Quelle image avons-nous de nous-mêmes ? C’est une question d’une étonnante actualité. Je rencontre aussi bien des jeunes que des personnes âgées qui s’interrogent sur le sens de leur existence : qui suis-je ? A-t-on vraiment besoin de moi ? Pour répondre à ces questions, certains cherchent tant bien que mal à correspondre à l’image qu’attendraient d’eux « les autres » : des parents, une famille, un « milieu » culturel ou professionnel. Tandis que d’autres (beaucoup moins nombreux !) semblent avoir trouvé leur voie et s’avancer dans la vie avec une assurance déconcertante.

Dans « ainsi parlait Zarathoustra », le philosophe Frédéric Nietzsche (+ 1900) utilisait l’image du chameau, du lion et de l’enfant pour décrire, selon ses propres termes, les trois métamorphoses de l’esprit humain au cours d’une vie.

Le chameau dit : « chargez-moi de connaissance, faites-moi marcher dans la boue, privez-moi d’amour. Je suis fort et je n’ai pas peur de supporter la charge !

Le lion, lui, c’est le fauve qui, en nous, ne veut rien subir, qui ne se laisse pas faire, qui prétend être libre et qui se bat férocement contre le « devoir », les « conventions » auxquelles les faibles, eux, obéissent.

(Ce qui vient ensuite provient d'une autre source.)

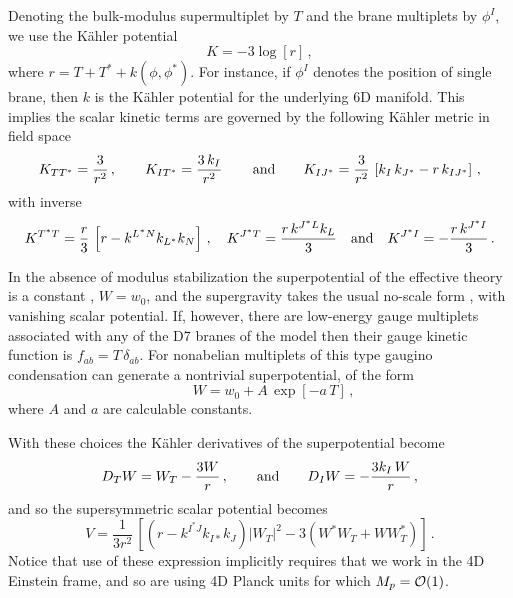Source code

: \documentclass[12pt]{JHEP3}
\begin{document}
Denoting the bulk-modulus supermultiplet by $T$ and the brane
multiplets by $\phi^I$, we use the K\"ahler potential
\cite{truncation,kklt,kklmmt,louis}
%
\begin{equation}
    K = -3 \log \left[ r \right] \,,
\end{equation}
%
where $r = T + T^* + k(\phi,\phi^*)$. For instance, if $\phi^I$
denotes the position of single brane, then $k$ is the K\"ahler
potential for the underlying 6D manifold. This implies the scalar
kinetic terms are governed by the following K\"ahler metric in
field space
%
\begin{equation}
    K_{TT^*} = \frac{3}{r^2} \,, \qquad
    K_{IT^*} = \frac{3 \, k_I}{r^2} \, \qquad \hbox{and} \qquad
    K_{IJ^*} = \frac{3}{r^2} \, \left[ k_I \, k_{J^*} - r\, k_{IJ^*}
    \right] \,,
\end{equation}
%
with inverse
%
\begin{equation}
    K^{T^*T} = \frac{r}{3} \, \left[ r - k^{L^*N} k_{L^*} k_N \right]
    \,, \quad
    K^{J^*T} = \frac{r\, k^{J^*L} k_L }{3} \quad \hbox{and} \quad
    K^{J^*I} = - \frac{r\, k^{J^*I}}{3}  \,.
\end{equation}

In the absence of modulus stabilization the superpotential of the
effective theory is a constant \cite{gvw}, $W = w_0$, and the
supergravity takes the usual no-scale form \cite{noscale}, with
vanishing scalar potential. If, however, there are low-energy
gauge multiplets associated with any of the D7 branes of the model
then their gauge kinetic function is $f_{ab} = T \, \delta_{ab}$.
For nonabelian multiplets of this type gaugino condensation
\cite{gc,ourgc} can generate a nontrivial superpotential, of the
form
%
\begin{equation}
    \qquad W = w_0 + A \, \exp \left[ - a \, T \right] \,,
\end{equation}
%
where $A$ and $a$ are calculable constants.

With these choices the K\"ahler derivatives of the superpotential
become
%
\begin{equation}
    D_T W = W_T - \frac{3 W}{r} \,, \qquad \hbox{and} \qquad
    D_I W = - \frac{3 k_I \, W}{r} \,,
\end{equation}
%
and so the supersymmetric scalar potential \cite{cremmeretal}
becomes
%
\begin{equation}
    V = \frac{1}{3r^2} \, \left[ \left(r - k^{I^*J} k_{I*} k_J
    \right) |W_T|^2 - 3 (W^* W_T + W W_T^*) \right] \,.
\end{equation}
%
Notice that use of these expression implicitly requires that we
work in the 4D Einstein frame, and so are using 4D Planck units
for which $M_p = {\cal O}(1)$.
\end{document}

L’enfant, enfin, c’est celui qui, comme le dit le psaume 130 : « n’a pas le cœur fier ni le regard ambitieux ; qui ne poursuit ni grands desseins, ni merveilles qui le dépassent. Qui tient son âme égale et silencieuse… comme un petit enfant  contre sa mère ».

Ces trois figures, chez Nietzsche, décrivent allégoriquement 3 grandes étapes de sa vie : sa jeunesse, l’âge adulte puis la fin de sa vie.

Cependant, il me semble, elles rendent assez bien compte de 3 modèles de personnalité dans lesquels nous nous inscrivons. Souvent à contre-cœur. Certains aimeraient être (mais d’autres pas du tout !) l’enfant insouciant et joyeux que tout un contexte social cependant les empêche d’être. L’enfant semble devoir inéluctablement disparaître derrière le statut :  le père ou le grand-père (la mère, la grand-mère), le médecin, l’ingénieur, le « pro » ou le « prof » ; ou derrière l’image de soi : « être responsable », « être un modèle », « être gentil », « être à la hauteur », « être fort (« sèche tes larmes, mon fils »).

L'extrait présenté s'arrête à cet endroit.